Kötü Kalp, içimizi soğutmaya geldi!

Kötü-Kalp-Aslı-Tohumcu

Kötü Kalp

ASLI TOHUMCU

İletişim Yayınları 2020 236 s.

Unutmak için çaba gösterdiklerimizi, göz yumduklarımızı, katlanmak zorunda kaldıklarımızı görünür kılan Kötü Kalp, bununla yetinmiyor; adalet dağıtarak kadınlığın saklanmak demek olmadığını gösteriyor bize. 

ÖYKÜ YAMAN

Her gün kadınlığımızla sınandığımız bir dünyada yaşıyoruz. Kadın olduğumuz için kendimizi korumamız ve sakınmamız gereken koşullara seneler içinde uyum sağlamak zorunda kaldık.
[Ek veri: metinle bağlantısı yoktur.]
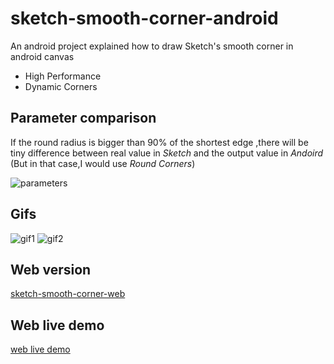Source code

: # sketch-smooth-corner-android

An android project explained how to draw Sketch's smooth corner in android canvas

* High Performance
* Dynamic Corners

## Parameter comparison

If the round radius is bigger than 90% of the shortest edge ,there will be tiny difference between real value in *Sketch* and the output value in *Andoird* (But in that case,I would use *Round Corners*)

![parameters](https://github.com/MartinRGB/sketch-smooth-corner-android/blob/master/art/compare.jpg?raw=true)

## Gifs

![gif1](https://raw.githubusercontent.com/MartinRGB/sketch-smooth-corner-android/master/art/capture1.gif)
![gif2](https://raw.githubusercontent.com/MartinRGB/sketch-smooth-corner-android/master/art/capture2.gif)

## Web version

[sketch-smooth-corner-web](https://github.com/MartinRGB/sketch-smooth-corner-web)

## Web live demo

[web live demo](http://www.martinrgb.com/sketch-smooth-corner-web)

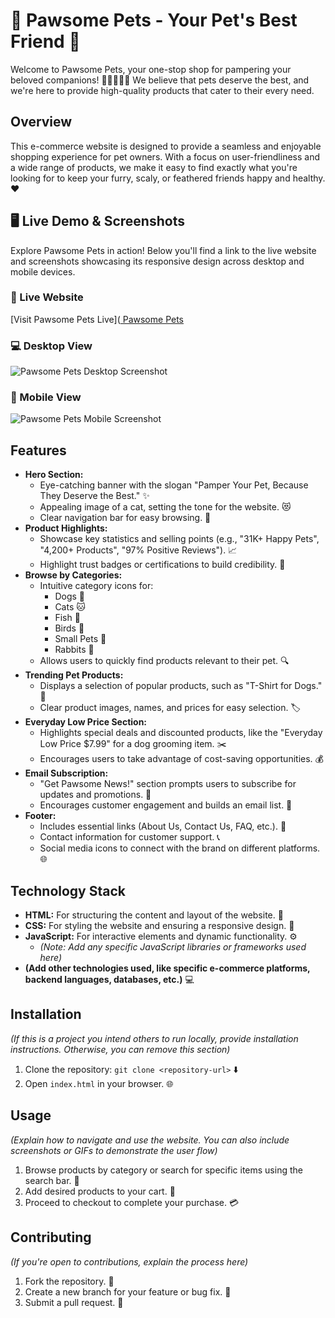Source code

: # 🐾 Pawsome Pets - Your Pet's Best Friend 🐾

Welcome to Pawsome Pets, your one-stop shop for pampering your beloved companions! 🐶🐱🐠🦜🐰 We believe that pets deserve the best, and we're here to provide high-quality products that cater to their every need.

## Overview

This e-commerce website is designed to provide a seamless and enjoyable shopping experience for pet owners. With a focus on user-friendliness and a wide range of products, we make it easy to find exactly what you're looking for to keep your furry, scaly, or feathered friends happy and healthy. ❤️

## 🖥️ Live Demo & Screenshots

Explore Pawsome Pets in action!  Below you'll find a link to the live website and screenshots showcasing its responsive design across desktop and mobile devices.

### 🔗 Live Website

[Visit Pawsome Pets Live]([ Pawsome Pets](https://shakibbash.github.io/BB1-Assignment_03_Category_0001/)

### 💻 Desktop View
![Pawsome Pets Desktop Screenshot](https://i.postimg.cc/LXT0Hzbz/screenshot-1739283458804.png) 


### 📱 Mobile View
![Pawsome Pets Mobile Screenshot](https://i.postimg.cc/KvpGM2NN/i-Phone-13-PRO-127-0-0-1.png) 

## Features

*   **Hero Section:**
    *   Eye-catching banner with the slogan "Pamper Your Pet, Because They Deserve the Best." ✨
    *   Appealing image of a cat, setting the tone for the website. 😻
    *   Clear navigation bar for easy browsing. 🧭
*   **Product Highlights:**
    *   Showcase key statistics and selling points (e.g., "31K+ Happy Pets", "4,200+ Products", "97% Positive Reviews").  📈
    *   Highlight trust badges or certifications to build credibility. 🏅
*   **Browse by Categories:**
    *   Intuitive category icons for:
        *   Dogs 🐶
        *   Cats 🐱
        *   Fish 🐠
        *   Birds 🦜
        *   Small Pets 🐹
        *   Rabbits 🐰
    *   Allows users to quickly find products relevant to their pet. 🔍
*   **Trending Pet Products:**
    *   Displays a selection of popular products, such as "T-Shirt for Dogs." 👕
    *   Clear product images, names, and prices for easy selection. 🏷️
*   **Everyday Low Price Section:**
    *   Highlights special deals and discounted products, like the "Everyday Low Price $7.99" for a dog grooming item. ✂️
    *   Encourages users to take advantage of cost-saving opportunities. 💰
*   **Email Subscription:**
    *   "Get Pawsome News!" section prompts users to subscribe for updates and promotions. 📧
    *   Encourages customer engagement and builds an email list. 💌
*   **Footer:**
    *   Includes essential links (About Us, Contact Us, FAQ, etc.). 🔗
    *   Contact information for customer support. 📞
    *   Social media icons to connect with the brand on different platforms. 🌐

## Technology Stack

*   **HTML:** For structuring the content and layout of the website. 🧱
*   **CSS:** For styling the website and ensuring a responsive design. 🎨
*   **JavaScript:** For interactive elements and dynamic functionality. ⚙️
    *   *(Note:  Add any specific JavaScript libraries or frameworks used here)* 
*   **(Add other technologies used, like specific e-commerce platforms, backend languages, databases, etc.)** 💻

## Installation

*(If this is a project you intend others to run locally, provide installation instructions. Otherwise, you can remove this section)*

1.  Clone the repository: `git clone <repository-url>` ⬇️
2.  Open `index.html` in your browser. 🌐

## Usage

*(Explain how to navigate and use the website. You can also include screenshots or GIFs to demonstrate the user flow)*

1.  Browse products by category or search for specific items using the search bar. 🔎
2.  Add desired products to your cart. 🛒
3.  Proceed to checkout to complete your purchase. 💳

## Contributing

*(If you're open to contributions, explain the process here)*

1.  Fork the repository. 🍴
2.  Create a new branch for your feature or bug fix. 🌱
3.  Submit a pull request. 🚀









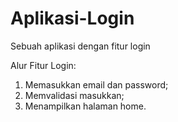# Aplikasi-Login
Sebuah aplikasi dengan fitur login

Alur Fitur Login:
1. Memasukkan email dan password;
2. Memvalidasi masukkan;
3. Menampilkan halaman home.
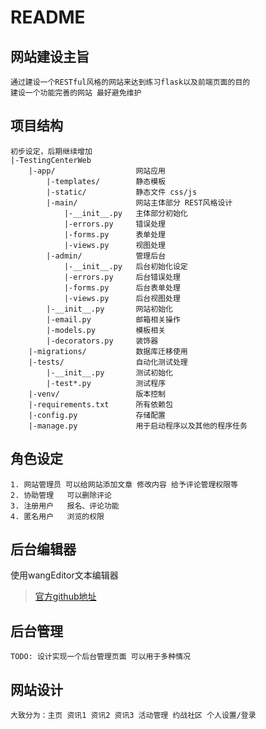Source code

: README
==================

## 网站建设主旨
    通过建设一个RESTful风格的网站来达到练习flask以及前端页面的目的
    建设一个功能完善的网站 最好避免维护


## 项目结构
    初步设定，后期继续增加
    |-TestingCenterWeb
        |-app/                  网站应用
            |-templates/        静态模板
            |-static/           静态文件 css/js
            |-main/             网站主体部分 REST风格设计
                |-__init__.py   主体部分初始化
                |-errors.py     错误处理
                |-forms.py      表单处理
                |-views.py      视图处理
            |-admin/            管理后台
                |-__init__.py   后台初始化设定
                |-errors.py     后台错误处理
                |-forms.py      后台表单处理
                |-views.py      后台视图处理
            |-__init__.py       网站初始化
            |-email.py          邮箱相关操作
            |-models.py         模板相关
            |-decorators.py     装饰器
        |-migrations/           数据库迁移使用
        |-tests/                自动化测试处理
            |-__init__.py       测试初始化
            |-test*.py          测试程序
        |-venv/                 版本控制
        |-requirements.txt      所有依赖包
        |-config.py             存储配置
        |-manage.py             用于启动程序以及其他的程序任务


## 角色设定

    1. 网站管理员 可以给网站添加文章 修改内容 给予评论管理权限等
    2. 协助管理   可以删除评论
    3. 注册用户   报名、评论功能
    4. 匿名用户   浏览的权限


## 后台编辑器

使用wangEditor文本编辑器

>[官方github地址](https://github.com/wangfupeng1988/wangEditor)


## 后台管理
    TODO: 设计实现一个后台管理页面 可以用于多种情况


## 网站设计
    大致分为：主页 资讯1 资讯2 资讯3 活动管理 约战社区 个人设置/登录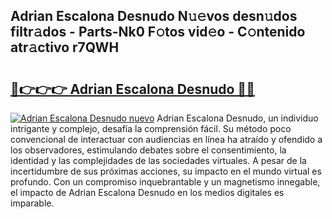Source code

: ## Adrian Escalona Desnudo N𝚞𝚎vos desn𝚞dos filtr𝚊dos - Parts-Nk0 F𝚘tos vid𝚎o - C𝚘ntenido atr𝚊ctivo r7QWH

# <h2><a href="http://mb0hbim.tromn.icu/?c=Adrian+Escalona+Desnudo">🔗👉👉👉 Adrian Escalona Desnudo 🔗🔗</a></h2>

[![Adrian Escalona Desnudo nuevo](https://i.imgur.com/pEAQMta.gif)](http://mb0hbim.tromn.icu/?c=Adrian+Escalona+Desnudo)
Adrian Escalona Desnudo, un individuo intrigante y complejo, desafía la comprensión fácil. Su método poco convencional de interactuar con audiencias en línea ha atraído y ofendido a los observadores, estimulando debates sobre el consentimiento, la identidad y las complejidades de las sociedades virtuales. A pesar de la incertidumbre de sus próximas acciones, su impacto en el mundo virtual es profundo. Con un compromiso inquebrantable y un magnetismo innegable, el impacto de Adrian Escalona Desnudo en los medios digitales es imparable.

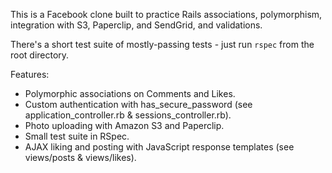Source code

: This is a Facebook clone built to practice Rails associations, polymorphism, integration with S3, Paperclip, and SendGrid, and validations. 

There's a short test suite of mostly-passing tests - just run `rspec` from the root directory. 

Features:

* Polymorphic associations on Comments and Likes.
* Custom authentication with has_secure_password (see application_controller.rb & sessions_controller.rb).
* Photo uploading with Amazon S3 and Paperclip.
* Small test suite in RSpec.
* AJAX liking and posting with JavaScript response templates (see views/posts & views/likes).
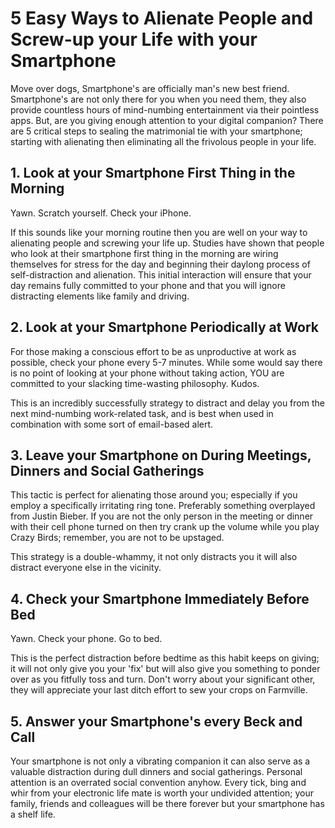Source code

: # 5 Easy Ways to Alienate People and Screw-up your Life with your Smartphone

Move over dogs, Smartphone's are officially man's new best friend. Smartphone's are not only there for you when you need them, they also provide countless hours of mind-numbing entertainment via their pointless apps. But, are you giving enough attention to your digital companion? There are 5 critical steps to sealing the matrimonial tie with your smartphone; starting with alienating then eliminating all the frivolous people in your life.

## 1. Look at your Smartphone First Thing in the Morning

Yawn. Scratch yourself. Check your iPhone. 

If this sounds like your morning routine then you are well on your way to alienating people and screwing your life up. Studies have shown that people who look at their smartphone first thing in the morning are wiring themselves for stress for the day and beginning their daylong process of self-distraction and alienation. This initial interaction will ensure that your day remains fully committed to your phone and that you will ignore distracting elements like family and driving.

## 2. Look at your Smartphone Periodically at Work

For those making a conscious effort to be as unproductive at work as possible, check your phone every 5-7 minutes. While some would say there is no point of looking at your phone without taking action, YOU are committed to your slacking time-wasting philosophy. Kudos. 

This is an incredibly successfully strategy to distract and delay you from the next mind-numbing work-related task, and is best when used in combination with some sort of email-based alert.

## 3. Leave your Smartphone on During Meetings, Dinners and Social Gatherings

This tactic is perfect for alienating those around you; especially if you employ a specifically irritating ring tone. Preferably something overplayed from Justin Bieber. If you are not the only person in the meeting or dinner with their cell phone turned on then try crank up the volume while you play Crazy Birds; remember, you are not to be upstaged. 

This strategy is a double-whammy, it not only distracts you it will also distract everyone else in the vicinity. 

## 4. Check your Smartphone Immediately Before Bed

Yawn. Check your phone. Go to bed. 

This is the perfect distraction before bedtime as this habit keeps on giving; it will not only give you your 'fix' but will also give you something to ponder over as you fitfully toss and turn. Don't worry about your significant other, they will appreciate your last ditch effort to sew your crops on Farmville. 

## 5. Answer your Smartphone's every Beck and Call

Your smartphone is not only a vibrating companion it can also serve as a valuable distraction during dull dinners and social gatherings. Personal attention is an overrated social convention anyhow.  Every tick, bing and whir from your electronic life mate is worth your undivided attention; your family, friends and colleagues will be there forever but your smartphone has a shelf life.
Yalnız başına sokakta yürürken tedirgin olmaktan, etrafı dinlemekten ne yazık ki kendimizi alıkoyamadık. Akşamın sakin karanlığının tadını çıkarmak yerine takip edilir miyim korkusuyla arkamızı kollayıp durduk. Kafamızı yere eğip karşılaşmaktan çekindiğimiz cehennemlerle göz göze gelmemek için çabaladık. Korkularımızı ve endişelerimizi sıradanlaştırıp durduk, normalimiz haline getirdik. Bizi bunlara maruz bırakanlara karşı gelmeye çalıştığımızda da suçlu biz olduk. Ama tekrar içimize kapanıp sözde suçumuzun cezasını çekeceğimiz sırada Aslı Tohumcu bizi, Kötü Kalp’in adaletiyle tanışmamız için çağırıyor.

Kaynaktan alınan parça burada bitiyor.